The team of 2017 Nobel laureate Joachim Frank at Columbia, along with several collaborators, have found a way to extract still image data from cryo-EM images of proteins and combine it with machine learning and molecular dynamics modeling to produce videos of those proteins in motion, such as opening and closing:
https://www.cuimc.columbia.edu/news/new-technique-biologists-capture-molecules-motion
Personally, I don't understand what happens in this movie. Do anybody understand why the extremities move from small distance (blue) to high distance (red)? Distance of what ? (I don't see distance moving, only colour of the distance).
https://youtu.be/H4j2-pgdelQ shows a video.
Comparing it with Fig.6 in the Results section
of https://www.nature.com/articles/s41467-020-18403-x
it looks like the image begins all blue, where blue
parts have moved 0 Angstroms from their starting
positions. The motions are small (up to 10 Angstroms),
so the color-coding helps to see them. As you watch
the video, parts that have moved the most turn red
while parts that have moved very little stay blue.

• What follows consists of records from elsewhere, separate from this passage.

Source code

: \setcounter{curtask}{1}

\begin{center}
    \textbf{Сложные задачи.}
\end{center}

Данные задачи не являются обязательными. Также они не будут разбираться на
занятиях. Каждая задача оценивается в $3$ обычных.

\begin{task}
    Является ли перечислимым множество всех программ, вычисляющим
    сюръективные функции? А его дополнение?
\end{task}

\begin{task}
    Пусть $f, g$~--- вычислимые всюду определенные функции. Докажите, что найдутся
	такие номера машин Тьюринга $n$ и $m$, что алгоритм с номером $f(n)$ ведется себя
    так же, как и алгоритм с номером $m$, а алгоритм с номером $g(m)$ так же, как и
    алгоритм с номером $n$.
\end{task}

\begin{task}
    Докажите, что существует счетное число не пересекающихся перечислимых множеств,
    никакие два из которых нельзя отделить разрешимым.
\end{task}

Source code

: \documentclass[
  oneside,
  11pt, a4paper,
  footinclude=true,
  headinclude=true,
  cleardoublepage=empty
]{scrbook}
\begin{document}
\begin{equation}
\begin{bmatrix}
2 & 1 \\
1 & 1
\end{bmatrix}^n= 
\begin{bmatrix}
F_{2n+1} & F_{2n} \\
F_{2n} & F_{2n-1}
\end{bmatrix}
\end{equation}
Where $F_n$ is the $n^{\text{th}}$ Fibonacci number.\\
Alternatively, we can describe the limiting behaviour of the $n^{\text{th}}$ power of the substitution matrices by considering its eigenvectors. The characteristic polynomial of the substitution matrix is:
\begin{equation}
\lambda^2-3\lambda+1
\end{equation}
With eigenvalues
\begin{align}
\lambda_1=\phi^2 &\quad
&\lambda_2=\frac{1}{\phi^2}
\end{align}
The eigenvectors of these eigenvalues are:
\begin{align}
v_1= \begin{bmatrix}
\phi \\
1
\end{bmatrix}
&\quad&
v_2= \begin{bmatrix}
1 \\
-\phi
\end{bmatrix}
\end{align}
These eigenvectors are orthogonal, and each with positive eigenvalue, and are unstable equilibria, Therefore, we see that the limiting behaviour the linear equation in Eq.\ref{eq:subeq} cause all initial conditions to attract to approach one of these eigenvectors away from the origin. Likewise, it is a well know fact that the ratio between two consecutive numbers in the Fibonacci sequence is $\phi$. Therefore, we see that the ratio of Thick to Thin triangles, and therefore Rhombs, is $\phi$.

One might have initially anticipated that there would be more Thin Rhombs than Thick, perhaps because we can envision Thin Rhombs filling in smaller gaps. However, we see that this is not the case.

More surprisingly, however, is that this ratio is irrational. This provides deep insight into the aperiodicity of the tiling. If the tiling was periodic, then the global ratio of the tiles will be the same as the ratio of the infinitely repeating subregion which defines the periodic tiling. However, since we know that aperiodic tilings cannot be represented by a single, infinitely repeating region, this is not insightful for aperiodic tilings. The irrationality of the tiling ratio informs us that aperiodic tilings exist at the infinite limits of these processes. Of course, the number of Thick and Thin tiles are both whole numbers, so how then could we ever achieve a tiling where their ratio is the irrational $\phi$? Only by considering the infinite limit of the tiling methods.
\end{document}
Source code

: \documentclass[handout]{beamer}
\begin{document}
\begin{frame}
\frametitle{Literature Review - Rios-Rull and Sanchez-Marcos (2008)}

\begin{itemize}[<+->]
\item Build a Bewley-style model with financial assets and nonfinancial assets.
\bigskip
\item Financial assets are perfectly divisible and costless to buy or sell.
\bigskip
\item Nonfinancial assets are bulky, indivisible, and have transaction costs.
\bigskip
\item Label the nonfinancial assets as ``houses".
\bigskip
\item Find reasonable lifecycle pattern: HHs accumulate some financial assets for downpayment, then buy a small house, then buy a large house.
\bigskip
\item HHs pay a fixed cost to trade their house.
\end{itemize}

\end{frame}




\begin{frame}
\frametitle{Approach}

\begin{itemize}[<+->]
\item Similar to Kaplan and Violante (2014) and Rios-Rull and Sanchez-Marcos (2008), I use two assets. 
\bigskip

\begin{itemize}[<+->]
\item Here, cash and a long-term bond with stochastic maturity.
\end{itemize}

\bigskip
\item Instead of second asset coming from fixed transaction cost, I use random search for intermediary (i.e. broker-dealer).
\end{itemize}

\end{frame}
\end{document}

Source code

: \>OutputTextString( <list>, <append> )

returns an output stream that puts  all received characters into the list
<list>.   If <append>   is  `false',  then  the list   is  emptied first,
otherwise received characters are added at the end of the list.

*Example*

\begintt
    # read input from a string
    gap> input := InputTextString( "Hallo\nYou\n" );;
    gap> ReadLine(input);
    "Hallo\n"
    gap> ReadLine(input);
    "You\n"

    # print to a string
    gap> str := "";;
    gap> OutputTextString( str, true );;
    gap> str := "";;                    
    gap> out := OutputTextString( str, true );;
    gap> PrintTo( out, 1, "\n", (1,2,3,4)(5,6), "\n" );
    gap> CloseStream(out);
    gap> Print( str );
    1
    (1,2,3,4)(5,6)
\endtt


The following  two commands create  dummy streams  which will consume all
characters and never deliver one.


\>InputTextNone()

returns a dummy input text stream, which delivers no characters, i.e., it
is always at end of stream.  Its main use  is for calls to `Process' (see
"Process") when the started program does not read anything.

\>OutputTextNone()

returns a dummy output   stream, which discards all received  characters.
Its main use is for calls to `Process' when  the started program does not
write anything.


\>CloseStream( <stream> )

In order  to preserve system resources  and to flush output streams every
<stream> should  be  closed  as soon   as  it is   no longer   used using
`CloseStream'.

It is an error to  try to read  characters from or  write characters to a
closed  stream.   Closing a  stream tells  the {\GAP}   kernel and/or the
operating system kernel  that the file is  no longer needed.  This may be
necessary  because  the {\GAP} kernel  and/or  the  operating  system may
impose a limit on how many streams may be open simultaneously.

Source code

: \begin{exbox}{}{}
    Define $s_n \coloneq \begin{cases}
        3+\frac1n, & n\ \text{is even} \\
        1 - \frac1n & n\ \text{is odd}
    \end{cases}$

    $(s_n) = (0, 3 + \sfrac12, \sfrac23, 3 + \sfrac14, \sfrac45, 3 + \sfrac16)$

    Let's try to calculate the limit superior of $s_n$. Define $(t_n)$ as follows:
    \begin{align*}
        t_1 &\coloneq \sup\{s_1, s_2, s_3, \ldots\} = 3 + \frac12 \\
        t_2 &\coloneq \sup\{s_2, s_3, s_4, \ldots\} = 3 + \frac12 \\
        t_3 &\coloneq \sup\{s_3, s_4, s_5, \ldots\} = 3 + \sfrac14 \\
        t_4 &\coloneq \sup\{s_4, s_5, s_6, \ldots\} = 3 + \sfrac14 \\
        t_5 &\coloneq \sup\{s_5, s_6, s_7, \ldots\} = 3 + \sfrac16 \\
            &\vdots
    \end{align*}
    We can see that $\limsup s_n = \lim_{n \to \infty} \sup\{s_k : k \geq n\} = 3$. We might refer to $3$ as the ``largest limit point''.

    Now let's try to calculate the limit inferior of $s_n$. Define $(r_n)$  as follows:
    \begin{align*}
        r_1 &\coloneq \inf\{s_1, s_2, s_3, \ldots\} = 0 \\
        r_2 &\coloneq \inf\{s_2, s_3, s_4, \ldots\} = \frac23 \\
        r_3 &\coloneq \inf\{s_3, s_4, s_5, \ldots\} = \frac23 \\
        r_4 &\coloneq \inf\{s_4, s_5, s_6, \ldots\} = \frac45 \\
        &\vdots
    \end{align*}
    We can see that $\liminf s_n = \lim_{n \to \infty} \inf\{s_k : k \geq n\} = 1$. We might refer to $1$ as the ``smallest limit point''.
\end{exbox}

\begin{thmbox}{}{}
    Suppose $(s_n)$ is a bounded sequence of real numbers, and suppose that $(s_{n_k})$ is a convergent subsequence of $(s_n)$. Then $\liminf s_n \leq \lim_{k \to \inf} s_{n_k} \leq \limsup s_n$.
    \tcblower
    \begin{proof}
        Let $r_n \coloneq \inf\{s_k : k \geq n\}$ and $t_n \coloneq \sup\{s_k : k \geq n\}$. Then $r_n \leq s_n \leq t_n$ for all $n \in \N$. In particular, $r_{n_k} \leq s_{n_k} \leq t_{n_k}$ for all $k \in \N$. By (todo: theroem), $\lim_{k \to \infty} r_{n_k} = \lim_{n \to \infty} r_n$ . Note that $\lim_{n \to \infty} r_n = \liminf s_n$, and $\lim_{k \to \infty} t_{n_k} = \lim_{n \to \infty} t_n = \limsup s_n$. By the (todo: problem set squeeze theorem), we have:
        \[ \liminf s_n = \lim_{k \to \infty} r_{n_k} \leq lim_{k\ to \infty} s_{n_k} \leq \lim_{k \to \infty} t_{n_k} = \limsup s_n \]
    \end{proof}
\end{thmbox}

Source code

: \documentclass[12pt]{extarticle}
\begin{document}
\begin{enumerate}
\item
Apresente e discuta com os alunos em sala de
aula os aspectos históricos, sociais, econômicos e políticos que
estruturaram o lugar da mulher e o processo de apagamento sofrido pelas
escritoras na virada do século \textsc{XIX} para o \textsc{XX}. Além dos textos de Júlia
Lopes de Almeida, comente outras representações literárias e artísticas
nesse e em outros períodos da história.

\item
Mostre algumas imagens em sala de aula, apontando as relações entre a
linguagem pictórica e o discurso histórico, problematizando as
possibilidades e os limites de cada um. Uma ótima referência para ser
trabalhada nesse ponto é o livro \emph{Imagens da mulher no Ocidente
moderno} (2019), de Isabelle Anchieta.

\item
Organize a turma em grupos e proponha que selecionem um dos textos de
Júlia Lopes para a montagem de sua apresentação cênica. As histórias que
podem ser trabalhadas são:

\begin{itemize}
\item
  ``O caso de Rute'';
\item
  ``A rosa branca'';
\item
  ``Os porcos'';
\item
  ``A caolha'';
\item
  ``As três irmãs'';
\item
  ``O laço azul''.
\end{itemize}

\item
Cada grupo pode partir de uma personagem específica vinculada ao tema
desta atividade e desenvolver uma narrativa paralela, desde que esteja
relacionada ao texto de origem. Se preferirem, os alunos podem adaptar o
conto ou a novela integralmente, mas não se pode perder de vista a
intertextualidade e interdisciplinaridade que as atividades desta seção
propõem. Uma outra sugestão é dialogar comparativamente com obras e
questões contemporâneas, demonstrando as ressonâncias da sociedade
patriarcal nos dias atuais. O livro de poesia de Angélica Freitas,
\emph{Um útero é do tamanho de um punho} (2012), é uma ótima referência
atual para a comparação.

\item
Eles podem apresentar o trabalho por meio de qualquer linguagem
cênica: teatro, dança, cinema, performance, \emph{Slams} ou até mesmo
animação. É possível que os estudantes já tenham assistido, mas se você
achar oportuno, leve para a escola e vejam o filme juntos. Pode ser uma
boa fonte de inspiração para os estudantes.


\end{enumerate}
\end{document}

The paper's Supplementary Information at
https://www.nature.com/articles/s41467-020-18403-x#Sec27
contains 13 Supplementary Movies.The motions in the video above look small compared to
the size of the protein complex shown, but these motions
are up to 10 Angstroms. For comparison, the diameter of
an alpha-helix is about 12 Angstroms according to
https://en.wikipedia.org/wiki/Alpha_helix#Functional_rolesFig.1 at http://book.bionumbers.org/how-big-are-biochemical-nuts-and-bolts/
shows many molecules with sizes up to 10 Angstroms (1 nm). This web page
also says that the naturally occurring amino acids range in length from
4 Angstroms for glycine to 10 Angstroms for tryptophan. It also says that
"In summary, if one has to carry one round number to utilize for thinking
about sizes of small building blocks such as amino acids, nucleotides,
energy carriers etc., 1 nm is an excellent rule of thumb."
The above web page is full of links to BNID like "BNID 106983" below:
https://bionumbers.hms.harvard.edu/bionumber.aspx?&id=106983
The BNID pages in turn link to useful charts. BNID 106983, for example,
links to a chart of lengths and widths for the amino acids.